## Task objective
Word for word, copy the entire listing.
******
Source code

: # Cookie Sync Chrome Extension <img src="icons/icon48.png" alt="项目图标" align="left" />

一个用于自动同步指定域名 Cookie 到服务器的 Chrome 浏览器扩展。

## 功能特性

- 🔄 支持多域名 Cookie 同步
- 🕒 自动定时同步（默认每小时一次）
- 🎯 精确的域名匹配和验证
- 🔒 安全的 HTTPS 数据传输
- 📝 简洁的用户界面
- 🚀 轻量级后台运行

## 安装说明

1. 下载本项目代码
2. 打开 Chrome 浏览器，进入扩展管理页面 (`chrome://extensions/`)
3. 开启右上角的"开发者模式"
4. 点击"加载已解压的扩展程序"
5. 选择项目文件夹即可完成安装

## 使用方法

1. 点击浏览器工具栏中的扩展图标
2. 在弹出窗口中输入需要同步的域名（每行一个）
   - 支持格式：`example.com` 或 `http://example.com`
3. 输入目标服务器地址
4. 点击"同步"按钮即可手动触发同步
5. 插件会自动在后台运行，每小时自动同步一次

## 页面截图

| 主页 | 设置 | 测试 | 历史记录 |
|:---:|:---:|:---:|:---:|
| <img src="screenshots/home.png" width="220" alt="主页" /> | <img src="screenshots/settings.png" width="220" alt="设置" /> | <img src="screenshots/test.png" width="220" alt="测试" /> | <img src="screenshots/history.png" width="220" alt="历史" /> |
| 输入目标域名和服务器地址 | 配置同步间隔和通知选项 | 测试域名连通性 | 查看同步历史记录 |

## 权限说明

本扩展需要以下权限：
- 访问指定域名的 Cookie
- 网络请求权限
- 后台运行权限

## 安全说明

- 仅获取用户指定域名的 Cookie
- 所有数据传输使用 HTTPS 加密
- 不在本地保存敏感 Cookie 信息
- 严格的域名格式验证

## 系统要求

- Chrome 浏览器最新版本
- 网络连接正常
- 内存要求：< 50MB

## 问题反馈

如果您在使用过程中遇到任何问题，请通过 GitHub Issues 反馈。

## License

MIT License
******
## Answer section
Source code

: # Cookie Sync Chrome Extension <img src="icons/icon48.png" alt="项目图标" align="left" />

一个用于自动同步指定域名 Cookie 到服务器的 Chrome 浏览器扩展。

## 功能特性

- 🔄 支持多域名 Cookie 同步
- 🕒 自动定时同步（默认每小时一次）
- 🎯 精确的域名匹配和验证
- 🔒 安全的 HTTPS 数据传输
- 📝 简洁的用户界面
- 🚀 轻量级后台运行

## 安装说明

1. 下载本项目代码
2. 打开 Chrome 浏览器，进入扩展管理页面 (`chrome://extensions/`)
3. 开启右上角的"开发者模式"
4. 点击"加载已解压的扩展程序"
5. 选择项目文件夹即可完成安装

## 使用方法

1. 点击浏览器工具栏中的扩展图标
2. 在弹出窗口中输入需要同步的域名（每行一个）
   - 支持格式：`example.com` 或 `http://example.com`
3. 输入目标服务器地址
4. 点击"同步"按钮即可手动触发同步
5. 插件会自动在后台运行，每小时自动同步一次

## 页面截图

| 主页 | 设置 | 测试 | 历史记录 |
|:---:|:---:|:---:|:---:|
| <img src="screenshots/home.png" width="220" alt="主页" /> | <img src="screenshots/settings.png" width="220" alt="设置" /> | <img src="screenshots/test.png" width="220" alt="测试" /> | <img src="screenshots/history.png" width="220" alt="历史" /> |
| 输入目标域名和服务器地址 | 配置同步间隔和通知选项 | 测试域名连通性 | 查看同步历史记录 |

## 权限说明

本扩展需要以下权限：
- 访问指定域名的 Cookie
- 网络请求权限
- 后台运行权限

## 安全说明

- 仅获取用户指定域名的 Cookie
- 所有数据传输使用 HTTPS 加密
- 不在本地保存敏感 Cookie 信息
- 严格的域名格式验证

## 系统要求

- Chrome 浏览器最新版本
- 网络连接正常
- 内存要求：< 50MB

## 问题反馈

如果您在使用过程中遇到任何问题，请通过 GitHub Issues 反馈。

## License

MIT License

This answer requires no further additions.